Saved entries
------------------------------------------------------------------------

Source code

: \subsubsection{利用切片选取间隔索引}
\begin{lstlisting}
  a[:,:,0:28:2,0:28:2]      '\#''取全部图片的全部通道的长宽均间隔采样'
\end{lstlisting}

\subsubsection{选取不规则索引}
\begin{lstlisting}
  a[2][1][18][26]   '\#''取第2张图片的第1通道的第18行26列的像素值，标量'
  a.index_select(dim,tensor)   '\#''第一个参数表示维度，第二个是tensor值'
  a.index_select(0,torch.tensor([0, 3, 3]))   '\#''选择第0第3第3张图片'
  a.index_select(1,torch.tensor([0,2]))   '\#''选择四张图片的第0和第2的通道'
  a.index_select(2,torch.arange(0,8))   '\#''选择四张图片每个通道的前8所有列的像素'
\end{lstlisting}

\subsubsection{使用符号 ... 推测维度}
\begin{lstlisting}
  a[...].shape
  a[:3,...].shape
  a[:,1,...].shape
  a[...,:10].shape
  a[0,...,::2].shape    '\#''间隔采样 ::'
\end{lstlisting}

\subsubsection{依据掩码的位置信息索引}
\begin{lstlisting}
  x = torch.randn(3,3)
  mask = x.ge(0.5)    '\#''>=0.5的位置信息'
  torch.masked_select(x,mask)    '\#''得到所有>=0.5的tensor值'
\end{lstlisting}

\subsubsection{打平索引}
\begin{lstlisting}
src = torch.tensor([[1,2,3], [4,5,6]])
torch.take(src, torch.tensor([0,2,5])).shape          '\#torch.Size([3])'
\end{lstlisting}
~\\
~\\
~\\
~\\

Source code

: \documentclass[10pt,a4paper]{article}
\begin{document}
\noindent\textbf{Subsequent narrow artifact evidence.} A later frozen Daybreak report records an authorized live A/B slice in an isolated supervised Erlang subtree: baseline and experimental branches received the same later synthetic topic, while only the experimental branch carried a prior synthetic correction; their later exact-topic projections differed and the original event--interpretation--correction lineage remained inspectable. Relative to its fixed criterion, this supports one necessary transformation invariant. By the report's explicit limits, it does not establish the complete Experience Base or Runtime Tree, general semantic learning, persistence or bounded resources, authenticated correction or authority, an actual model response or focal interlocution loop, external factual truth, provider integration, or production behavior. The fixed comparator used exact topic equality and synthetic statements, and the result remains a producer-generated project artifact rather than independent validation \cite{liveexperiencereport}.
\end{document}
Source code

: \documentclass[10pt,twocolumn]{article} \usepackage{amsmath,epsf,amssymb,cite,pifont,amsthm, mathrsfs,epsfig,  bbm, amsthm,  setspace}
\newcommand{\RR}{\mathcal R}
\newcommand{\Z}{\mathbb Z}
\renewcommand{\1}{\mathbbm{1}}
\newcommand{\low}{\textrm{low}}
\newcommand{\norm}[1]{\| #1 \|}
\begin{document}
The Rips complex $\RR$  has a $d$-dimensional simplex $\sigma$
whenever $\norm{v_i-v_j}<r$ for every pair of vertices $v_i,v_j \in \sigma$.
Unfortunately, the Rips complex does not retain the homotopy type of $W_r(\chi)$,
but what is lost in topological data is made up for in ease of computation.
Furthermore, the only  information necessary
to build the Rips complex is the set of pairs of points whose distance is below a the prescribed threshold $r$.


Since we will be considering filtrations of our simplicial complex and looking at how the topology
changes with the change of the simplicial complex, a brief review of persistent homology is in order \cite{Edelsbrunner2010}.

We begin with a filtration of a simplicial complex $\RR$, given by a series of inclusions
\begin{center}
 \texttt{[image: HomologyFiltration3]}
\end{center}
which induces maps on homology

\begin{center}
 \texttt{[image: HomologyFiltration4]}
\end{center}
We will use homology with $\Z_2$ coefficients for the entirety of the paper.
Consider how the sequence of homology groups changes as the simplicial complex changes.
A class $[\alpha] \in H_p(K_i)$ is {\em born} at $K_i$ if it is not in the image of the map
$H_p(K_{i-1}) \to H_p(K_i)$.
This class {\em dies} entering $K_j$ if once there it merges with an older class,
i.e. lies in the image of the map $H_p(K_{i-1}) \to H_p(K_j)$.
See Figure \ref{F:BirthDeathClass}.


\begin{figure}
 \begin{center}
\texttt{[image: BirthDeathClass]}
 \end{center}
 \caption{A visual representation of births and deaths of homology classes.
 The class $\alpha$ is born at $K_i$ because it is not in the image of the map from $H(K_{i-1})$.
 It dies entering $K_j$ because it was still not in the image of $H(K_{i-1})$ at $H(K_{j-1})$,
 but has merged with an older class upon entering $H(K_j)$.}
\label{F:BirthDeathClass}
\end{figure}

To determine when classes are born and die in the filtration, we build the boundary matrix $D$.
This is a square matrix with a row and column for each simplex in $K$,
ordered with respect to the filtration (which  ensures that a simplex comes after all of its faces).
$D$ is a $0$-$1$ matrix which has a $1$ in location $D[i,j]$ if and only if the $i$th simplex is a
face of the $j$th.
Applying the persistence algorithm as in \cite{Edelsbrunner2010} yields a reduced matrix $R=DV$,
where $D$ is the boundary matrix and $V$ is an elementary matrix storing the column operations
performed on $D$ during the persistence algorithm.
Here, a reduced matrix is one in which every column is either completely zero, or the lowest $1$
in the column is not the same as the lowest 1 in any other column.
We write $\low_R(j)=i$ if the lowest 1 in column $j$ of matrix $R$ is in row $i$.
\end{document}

------------------------------------------------------------------------

**AIM OF THE EXERCISE:** Tell how many lines above contain the word "classes". Give the number alone.

**RESULT FOR THIS EXERCISE:** 2